Not much new since about forever.

Unless impartial, law is not just and justice is not at all.

Faux freedom.
Faux democracy.
Faux justice.

Whose faux is it???
+9 # MidwestTom 2011-10-25 14:03
A one line summary of our legal system follows: How much justice can you afford?
+7 # pernsey 2011-10-25 14:23
I think its all happening now, since the housing bubble burst and the middle class are becoming less and less. More people on the streets, less jobs available, and the rich corporations are blatantly manipulating government and proving they are above the law.


+8 # badbenski 2011-10-25 18:03
They was a time when America had a web of laws and regulations that prevented corporations from scouring the world for cheap labor and exporting American jobs. In order to remedy that situation, corporate and banking interests pushed to obtain the best business situation that money could buy and began to undo that web of laws. The coup de grace circumvented the law altogether and the American worker was finished off via international treaties and agreements; NAFTA, GATT, WTO. And, as Ross Perot predicted, there arose a giant sucking sound, which turned out to be the rush of jobs leaving American shores. The wealthy arranged to sell the American public a bill of goods called "globalism" and "service economy." After that it was open season on the American worker. Reagan showed the way by crushing PATCO (air controllers union) and the rich used the GOP to belch forth a philosophical smoke screen that served to both mislead and obfuscate. As blue collar jobs dried up, white collar workers thought it woulld never touch them... WRONG! And if there was any hope left it was shattered by 9-11 and the rise of the vast security apparatus that seems to be strangely aimed at American citizens rather than foreign enemies. Suddenly regular Americans find themselves modern day Peasants in the new coproate feudaliims and they're finally waking up. Is it too late? Perhaps.
+3 # Michael_K 2011-10-25 18:52
To illustrate why corporations are NOT people (my friend), when was the last time a corporation was thrown in jail? In a culture where the Chief of State publicly explains that he's loath to prosecute obvious and unambiguous war crimes and crimes against humanity, simply, as he put it, "to look forward, not backward", how can one act surprised that certain Wall Street and Banking bandits become inspired to soar to new criminal heights, secure in the knowledge that "prosecution would be looking backwards" and wouldn't be palatable to their newest "elected" presidential employee?
+8 # Buddha 2011-10-25 21:27
As a great sign at the "March on the Financial District" in Los Angeles a couple weeks ago read: "I'll believe corporations are people when Texas executes one!"
+3 # reiverpacific 2011-10-25 21:27
My interest lies in seeing the punditocracy doin' it's job by cutting out the top
0 # Capn Canard 2011-10-26 09:06
I am sympathetic but uncertain as to how the punditocracy can cut out the top. Please explain.
0 # Doubter 2011-10-27 12:04
Isn't it kind of obvious that those who handle the money are prone to keep whatever they want to of it?
0 # Obwon 2012-01-10 08:00
The "greed is good" folks forgot that "too much of a good thing is no good". Even now as you read this, the "Plan" is coming undone. The instability the wealthy have mindlessly caused, is now breeding instabilities overseas, that is making them desirous of bringing their money back here. Of course, to do that they need tax breaks and it's looking increasingly unlikely they're going to get them, because of the instabilities they've caused here.
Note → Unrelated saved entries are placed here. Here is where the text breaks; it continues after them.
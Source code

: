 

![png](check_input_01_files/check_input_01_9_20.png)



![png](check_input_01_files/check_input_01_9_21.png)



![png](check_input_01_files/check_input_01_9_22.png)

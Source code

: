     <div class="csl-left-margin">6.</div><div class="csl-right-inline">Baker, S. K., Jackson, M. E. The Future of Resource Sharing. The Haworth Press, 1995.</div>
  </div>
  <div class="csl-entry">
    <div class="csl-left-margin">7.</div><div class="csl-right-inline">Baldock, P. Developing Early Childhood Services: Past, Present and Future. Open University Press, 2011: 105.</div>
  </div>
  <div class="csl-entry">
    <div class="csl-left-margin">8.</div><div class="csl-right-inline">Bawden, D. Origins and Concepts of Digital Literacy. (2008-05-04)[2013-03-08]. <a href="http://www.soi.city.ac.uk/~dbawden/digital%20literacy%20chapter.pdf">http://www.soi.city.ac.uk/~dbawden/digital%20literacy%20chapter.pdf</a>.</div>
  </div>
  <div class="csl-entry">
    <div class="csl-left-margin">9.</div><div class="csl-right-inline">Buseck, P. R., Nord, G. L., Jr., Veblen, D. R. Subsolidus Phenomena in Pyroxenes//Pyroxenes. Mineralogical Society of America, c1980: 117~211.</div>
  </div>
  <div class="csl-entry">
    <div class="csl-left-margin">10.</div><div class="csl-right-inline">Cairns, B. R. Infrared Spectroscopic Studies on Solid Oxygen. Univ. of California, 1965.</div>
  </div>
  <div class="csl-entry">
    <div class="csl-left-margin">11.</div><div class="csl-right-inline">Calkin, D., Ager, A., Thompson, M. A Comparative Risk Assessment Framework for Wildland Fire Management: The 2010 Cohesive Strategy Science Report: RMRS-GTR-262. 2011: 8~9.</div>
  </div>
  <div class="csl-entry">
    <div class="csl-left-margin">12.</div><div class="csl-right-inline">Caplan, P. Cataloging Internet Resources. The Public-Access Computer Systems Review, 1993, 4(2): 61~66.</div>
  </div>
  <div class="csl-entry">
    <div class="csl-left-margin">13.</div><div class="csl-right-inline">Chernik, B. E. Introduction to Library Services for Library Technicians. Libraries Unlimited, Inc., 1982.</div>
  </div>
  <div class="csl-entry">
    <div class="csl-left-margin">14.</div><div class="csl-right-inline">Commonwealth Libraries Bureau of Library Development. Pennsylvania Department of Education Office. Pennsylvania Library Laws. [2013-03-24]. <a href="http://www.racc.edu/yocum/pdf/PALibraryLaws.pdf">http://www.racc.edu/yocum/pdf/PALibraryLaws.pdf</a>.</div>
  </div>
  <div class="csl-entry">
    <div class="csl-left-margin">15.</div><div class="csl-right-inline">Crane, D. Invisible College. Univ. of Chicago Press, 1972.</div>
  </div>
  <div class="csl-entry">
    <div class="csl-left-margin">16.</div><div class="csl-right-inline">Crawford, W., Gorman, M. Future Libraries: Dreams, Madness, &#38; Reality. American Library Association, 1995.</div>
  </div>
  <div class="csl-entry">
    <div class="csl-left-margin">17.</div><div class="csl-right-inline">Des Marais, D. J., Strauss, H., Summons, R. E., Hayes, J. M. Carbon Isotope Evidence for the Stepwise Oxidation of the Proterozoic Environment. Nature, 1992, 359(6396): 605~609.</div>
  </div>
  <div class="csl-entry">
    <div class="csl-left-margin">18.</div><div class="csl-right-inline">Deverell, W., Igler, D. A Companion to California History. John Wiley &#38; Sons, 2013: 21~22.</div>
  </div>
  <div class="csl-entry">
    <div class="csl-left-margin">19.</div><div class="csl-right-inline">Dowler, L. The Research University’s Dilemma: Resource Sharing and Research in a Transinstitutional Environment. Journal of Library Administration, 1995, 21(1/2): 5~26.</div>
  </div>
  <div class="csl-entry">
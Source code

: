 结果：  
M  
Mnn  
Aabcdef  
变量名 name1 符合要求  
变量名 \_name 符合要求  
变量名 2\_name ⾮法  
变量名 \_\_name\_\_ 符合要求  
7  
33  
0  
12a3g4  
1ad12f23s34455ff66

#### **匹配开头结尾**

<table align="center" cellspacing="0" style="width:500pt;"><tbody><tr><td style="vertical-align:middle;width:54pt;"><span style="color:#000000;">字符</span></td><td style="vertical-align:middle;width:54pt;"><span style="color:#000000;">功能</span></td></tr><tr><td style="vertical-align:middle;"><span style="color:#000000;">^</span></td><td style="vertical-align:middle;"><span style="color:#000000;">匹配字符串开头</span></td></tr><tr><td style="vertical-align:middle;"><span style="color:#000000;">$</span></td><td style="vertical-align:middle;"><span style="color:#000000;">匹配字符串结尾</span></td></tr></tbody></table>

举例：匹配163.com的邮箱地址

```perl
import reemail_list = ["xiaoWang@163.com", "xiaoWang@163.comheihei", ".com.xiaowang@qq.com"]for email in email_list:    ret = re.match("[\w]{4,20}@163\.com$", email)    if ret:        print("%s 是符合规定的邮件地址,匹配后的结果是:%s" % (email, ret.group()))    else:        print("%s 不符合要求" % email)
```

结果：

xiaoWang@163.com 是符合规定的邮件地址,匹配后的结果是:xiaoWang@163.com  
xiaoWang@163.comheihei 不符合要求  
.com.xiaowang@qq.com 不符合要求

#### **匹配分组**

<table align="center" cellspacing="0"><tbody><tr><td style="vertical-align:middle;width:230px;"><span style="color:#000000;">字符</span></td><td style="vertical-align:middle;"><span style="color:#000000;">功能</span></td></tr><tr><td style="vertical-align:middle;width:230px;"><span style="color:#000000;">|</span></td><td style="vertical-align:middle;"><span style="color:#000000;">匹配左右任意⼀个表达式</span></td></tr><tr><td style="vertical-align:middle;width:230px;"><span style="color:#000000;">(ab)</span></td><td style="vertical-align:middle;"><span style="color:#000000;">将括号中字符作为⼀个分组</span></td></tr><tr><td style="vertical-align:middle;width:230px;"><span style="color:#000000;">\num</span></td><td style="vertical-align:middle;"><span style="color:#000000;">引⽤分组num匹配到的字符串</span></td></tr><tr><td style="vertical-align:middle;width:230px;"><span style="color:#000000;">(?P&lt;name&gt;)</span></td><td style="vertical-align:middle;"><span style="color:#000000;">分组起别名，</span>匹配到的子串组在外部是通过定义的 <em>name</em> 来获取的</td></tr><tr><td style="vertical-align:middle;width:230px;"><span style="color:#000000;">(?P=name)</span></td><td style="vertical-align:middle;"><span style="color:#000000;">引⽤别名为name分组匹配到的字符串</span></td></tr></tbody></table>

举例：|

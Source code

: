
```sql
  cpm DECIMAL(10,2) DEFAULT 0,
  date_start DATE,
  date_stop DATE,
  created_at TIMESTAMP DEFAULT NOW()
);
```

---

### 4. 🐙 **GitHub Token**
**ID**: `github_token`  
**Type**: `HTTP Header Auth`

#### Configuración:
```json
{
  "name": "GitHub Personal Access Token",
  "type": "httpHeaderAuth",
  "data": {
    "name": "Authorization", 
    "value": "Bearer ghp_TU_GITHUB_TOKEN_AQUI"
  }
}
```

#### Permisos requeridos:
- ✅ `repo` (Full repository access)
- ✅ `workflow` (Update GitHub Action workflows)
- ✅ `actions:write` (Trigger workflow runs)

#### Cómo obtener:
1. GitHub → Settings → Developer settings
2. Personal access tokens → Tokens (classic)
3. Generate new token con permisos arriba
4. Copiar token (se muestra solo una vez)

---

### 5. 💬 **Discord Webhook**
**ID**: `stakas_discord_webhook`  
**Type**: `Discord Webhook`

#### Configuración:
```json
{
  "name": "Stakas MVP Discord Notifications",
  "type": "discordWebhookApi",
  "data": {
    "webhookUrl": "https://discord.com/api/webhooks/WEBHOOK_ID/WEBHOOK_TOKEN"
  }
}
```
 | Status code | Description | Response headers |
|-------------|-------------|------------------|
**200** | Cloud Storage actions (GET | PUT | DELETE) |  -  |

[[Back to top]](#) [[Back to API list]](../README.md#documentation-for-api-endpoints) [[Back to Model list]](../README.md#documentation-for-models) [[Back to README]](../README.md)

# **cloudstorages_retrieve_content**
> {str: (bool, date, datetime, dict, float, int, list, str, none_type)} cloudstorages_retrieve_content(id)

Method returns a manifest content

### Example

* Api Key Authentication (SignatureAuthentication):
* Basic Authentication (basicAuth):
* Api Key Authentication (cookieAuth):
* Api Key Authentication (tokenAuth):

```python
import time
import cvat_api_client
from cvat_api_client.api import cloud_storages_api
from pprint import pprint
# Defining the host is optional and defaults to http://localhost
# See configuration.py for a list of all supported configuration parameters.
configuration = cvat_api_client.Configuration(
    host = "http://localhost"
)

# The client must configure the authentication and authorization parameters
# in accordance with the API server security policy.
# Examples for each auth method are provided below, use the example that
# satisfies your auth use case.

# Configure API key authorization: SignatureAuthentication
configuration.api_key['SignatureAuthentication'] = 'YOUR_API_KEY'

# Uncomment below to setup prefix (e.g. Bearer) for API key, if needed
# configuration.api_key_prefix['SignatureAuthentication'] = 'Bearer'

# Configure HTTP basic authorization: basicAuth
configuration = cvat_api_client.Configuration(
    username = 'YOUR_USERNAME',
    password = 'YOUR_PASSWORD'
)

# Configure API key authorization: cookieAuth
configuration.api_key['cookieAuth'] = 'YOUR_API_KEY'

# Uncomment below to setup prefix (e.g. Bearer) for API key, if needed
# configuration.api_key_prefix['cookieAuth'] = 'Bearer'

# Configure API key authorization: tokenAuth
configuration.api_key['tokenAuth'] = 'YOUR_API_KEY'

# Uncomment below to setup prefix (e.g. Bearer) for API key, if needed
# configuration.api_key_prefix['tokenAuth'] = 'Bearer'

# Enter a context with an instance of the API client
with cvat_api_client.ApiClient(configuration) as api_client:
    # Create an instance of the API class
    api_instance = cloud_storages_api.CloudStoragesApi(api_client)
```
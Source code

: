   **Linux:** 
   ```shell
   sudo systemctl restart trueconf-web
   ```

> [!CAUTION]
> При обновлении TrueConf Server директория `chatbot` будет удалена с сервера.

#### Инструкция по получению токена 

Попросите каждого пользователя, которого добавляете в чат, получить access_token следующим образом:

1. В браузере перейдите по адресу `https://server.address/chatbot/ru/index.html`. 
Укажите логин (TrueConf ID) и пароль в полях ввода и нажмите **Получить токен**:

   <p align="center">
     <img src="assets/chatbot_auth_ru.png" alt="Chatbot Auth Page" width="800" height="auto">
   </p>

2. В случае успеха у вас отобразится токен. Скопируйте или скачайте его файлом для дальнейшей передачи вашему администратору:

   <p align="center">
World governments are not going to surrender political powers to corporations, since that would only destroy those same powers. So, instead, in order to gain control of multinationals, governments worldwide are going to have to establish and/or empower global courts of law.

The search will lead to the U.N., but to empower and/or enable that body, a bill of rights, both for nations and citizens will have to be written, such that they are acceptable to the largest share of the worlds people and nations.

Then the messes will have to be cleaned up, to show that the new charter means business! All it will take is some triggering mechanism and I think that will be global warming. Because everyone has an interest in what get's put into the air.